Contudo, a lei não permitiria aos provedores fiscalizar os dados que trafegam em serviços internos da rede. Cadastros em portais e sites de compras, por exemplo, só poderiam ser revelados por meio autorização judicial. O armazenamento de registros de acesso a e-mails, blogs e perfis em redes sociais também só poderia ser feito mediante consentimento do usuário. Em relação a outras tentativas de lei regulatórias, como a da Lei Azeredo, o marco civil tenta garantir o anonimato, a privacidade e a liberdade de expressão, pensamento e de compartilhamento.
Grandes veículos não têm dado atenção
Mas se o ponto procura facilitar a investigação de crimes cibernéticos, Leonardi enxerga uma contradição no projeto ao exigir informações de registros de conexão à rede, mas não os registros de acesso aos sites, ou seja, daquilo que se faz dentro dela. ‘Sem os registros de acesso aos serviços, torna-se duvidosa a utilidade dos registros de conexão, pois provavelmente não haverá um ponto inicial de partida para as investigações’. Contudo, o advogado vê como um ‘mal necessário’ o armazenamento dessas informações para estreitar as investigações e obter melhores resultados.
‘As ideias de anonimato, de privacidade, de liberdade de expressão, são exatamente as ideias que a gente quer proteger. Mas é importante que esse marco não comece pela porta da cadeia. Eu não preciso criminalizar condutas para que eu regulamente algo que é fundamental para nós em todos os aspectos’, disse o secretário do Ministério da Justiça, Felipe de Paula, também à TV Cultura.

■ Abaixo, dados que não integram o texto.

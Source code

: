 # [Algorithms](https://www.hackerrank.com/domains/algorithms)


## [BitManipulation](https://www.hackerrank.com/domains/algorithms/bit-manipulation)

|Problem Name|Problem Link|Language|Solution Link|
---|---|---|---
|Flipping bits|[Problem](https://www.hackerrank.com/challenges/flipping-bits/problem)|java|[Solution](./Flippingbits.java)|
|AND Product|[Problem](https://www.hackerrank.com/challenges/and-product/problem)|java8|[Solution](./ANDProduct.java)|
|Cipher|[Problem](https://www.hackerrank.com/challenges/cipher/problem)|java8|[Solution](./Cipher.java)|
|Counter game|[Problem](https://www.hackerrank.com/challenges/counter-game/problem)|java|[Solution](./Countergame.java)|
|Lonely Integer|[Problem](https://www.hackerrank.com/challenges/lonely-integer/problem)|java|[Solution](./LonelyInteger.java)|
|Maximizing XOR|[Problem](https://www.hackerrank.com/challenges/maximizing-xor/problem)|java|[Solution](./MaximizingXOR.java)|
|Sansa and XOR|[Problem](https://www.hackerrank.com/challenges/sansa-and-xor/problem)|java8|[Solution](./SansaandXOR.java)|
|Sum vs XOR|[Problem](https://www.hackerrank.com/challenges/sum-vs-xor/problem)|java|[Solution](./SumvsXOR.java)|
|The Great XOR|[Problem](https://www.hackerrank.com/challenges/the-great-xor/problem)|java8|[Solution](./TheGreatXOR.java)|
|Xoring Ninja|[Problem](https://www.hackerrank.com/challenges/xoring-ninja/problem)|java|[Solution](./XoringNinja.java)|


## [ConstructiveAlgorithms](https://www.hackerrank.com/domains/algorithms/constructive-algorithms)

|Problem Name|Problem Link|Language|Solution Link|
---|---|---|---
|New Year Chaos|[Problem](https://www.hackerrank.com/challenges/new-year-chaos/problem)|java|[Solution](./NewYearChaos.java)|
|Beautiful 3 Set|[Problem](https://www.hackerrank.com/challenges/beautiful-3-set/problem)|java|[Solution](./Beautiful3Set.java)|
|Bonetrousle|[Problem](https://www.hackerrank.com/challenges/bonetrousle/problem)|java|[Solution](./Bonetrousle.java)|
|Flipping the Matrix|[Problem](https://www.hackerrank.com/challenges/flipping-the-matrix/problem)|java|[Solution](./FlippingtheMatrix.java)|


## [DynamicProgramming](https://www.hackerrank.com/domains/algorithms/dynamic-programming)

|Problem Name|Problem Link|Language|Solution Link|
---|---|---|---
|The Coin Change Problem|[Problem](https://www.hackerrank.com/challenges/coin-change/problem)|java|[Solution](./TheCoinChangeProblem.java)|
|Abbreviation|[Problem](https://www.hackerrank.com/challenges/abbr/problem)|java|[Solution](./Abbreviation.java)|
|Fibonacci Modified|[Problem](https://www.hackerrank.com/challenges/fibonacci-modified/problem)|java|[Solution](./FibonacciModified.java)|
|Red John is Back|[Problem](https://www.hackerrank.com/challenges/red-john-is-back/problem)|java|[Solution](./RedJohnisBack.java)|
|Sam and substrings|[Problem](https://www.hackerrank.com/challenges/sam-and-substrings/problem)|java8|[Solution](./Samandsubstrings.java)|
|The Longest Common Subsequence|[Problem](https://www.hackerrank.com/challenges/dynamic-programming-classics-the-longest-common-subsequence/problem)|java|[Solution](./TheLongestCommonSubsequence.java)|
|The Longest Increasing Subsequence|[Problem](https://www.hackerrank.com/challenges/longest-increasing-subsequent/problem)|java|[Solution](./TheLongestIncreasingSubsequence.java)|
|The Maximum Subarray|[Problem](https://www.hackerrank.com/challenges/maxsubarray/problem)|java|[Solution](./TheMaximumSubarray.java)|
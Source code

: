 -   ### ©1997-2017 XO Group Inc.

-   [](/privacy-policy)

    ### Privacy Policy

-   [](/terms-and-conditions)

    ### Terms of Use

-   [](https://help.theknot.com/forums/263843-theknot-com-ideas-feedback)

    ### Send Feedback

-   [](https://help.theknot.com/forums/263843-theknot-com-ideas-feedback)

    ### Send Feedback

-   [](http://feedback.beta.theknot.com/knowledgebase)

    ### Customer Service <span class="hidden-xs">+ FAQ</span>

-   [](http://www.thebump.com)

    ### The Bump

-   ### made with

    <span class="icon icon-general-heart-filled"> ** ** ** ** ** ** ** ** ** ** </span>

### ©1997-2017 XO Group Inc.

Se o projeto entrar em vigor, ele vale para toda a web brasileira. No entanto, os grandes veículos de comunicação não têm dado tanta atenção ao assunto. Somente veículos especializados em tecnologia e internet têm publicado notícias de forma mais densa. Também é possível encontrar textos isolados em blogs e sites onde pessoas especializadas argumentam sobre o tal marco e estimulam a discussão no site oficial do projeto.